• [Extracted entries]

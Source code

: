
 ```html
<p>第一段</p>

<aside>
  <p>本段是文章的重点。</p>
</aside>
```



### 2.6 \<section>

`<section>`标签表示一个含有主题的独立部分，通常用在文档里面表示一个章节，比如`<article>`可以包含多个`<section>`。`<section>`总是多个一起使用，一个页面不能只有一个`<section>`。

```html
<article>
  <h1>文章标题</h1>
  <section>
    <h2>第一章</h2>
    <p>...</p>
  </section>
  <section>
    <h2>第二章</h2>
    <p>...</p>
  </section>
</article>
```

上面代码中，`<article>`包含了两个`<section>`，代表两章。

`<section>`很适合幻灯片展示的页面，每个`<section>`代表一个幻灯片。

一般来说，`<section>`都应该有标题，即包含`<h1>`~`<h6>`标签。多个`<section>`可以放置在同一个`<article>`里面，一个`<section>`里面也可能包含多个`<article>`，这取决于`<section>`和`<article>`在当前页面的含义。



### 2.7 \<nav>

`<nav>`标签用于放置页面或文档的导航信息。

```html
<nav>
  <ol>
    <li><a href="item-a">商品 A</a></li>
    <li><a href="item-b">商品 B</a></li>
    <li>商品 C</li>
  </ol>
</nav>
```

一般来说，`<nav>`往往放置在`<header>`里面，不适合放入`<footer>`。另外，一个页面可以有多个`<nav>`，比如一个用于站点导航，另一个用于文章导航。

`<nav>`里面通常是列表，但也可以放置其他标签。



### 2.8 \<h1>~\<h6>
==
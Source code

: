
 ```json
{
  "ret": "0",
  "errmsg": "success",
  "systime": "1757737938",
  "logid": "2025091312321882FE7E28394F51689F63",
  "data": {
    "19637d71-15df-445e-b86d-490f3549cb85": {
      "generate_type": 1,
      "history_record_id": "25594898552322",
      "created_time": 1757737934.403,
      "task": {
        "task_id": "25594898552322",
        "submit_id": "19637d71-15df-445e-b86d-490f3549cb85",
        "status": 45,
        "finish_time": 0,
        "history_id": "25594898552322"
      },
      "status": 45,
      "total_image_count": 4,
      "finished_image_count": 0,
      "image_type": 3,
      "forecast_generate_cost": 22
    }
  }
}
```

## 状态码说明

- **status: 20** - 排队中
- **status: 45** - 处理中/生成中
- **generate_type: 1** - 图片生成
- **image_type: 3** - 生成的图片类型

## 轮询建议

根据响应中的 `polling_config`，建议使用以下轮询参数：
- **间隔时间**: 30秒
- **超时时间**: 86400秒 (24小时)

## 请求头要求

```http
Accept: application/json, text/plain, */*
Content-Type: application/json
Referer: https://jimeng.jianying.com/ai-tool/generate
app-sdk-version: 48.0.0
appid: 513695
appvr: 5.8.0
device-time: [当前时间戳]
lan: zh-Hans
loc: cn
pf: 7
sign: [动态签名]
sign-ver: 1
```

• [Work instruction]
All lines above in which the word "article" occurs should be identified and copied.

• [Expected output]
`<section>`标签表示一个含有主题的独立部分，通常用在文档里面表示一个章节，比如`<article>`可以包含多个`<section>`。`<section>`总是多个一起使用，一个页面不能只有一个`<section>`。
<article>
</article>
上面代码中，`<article>`包含了两个`<section>`，代表两章。
一般来说，`<section>`都应该有标题，即包含`<h1>`~`<h6>`标签。多个`<section>`可以放置在同一个`<article>`里面，一个`<section>`里面也可能包含多个`<article>`，这取决于`<section>`和`<article>`在当前页面的含义。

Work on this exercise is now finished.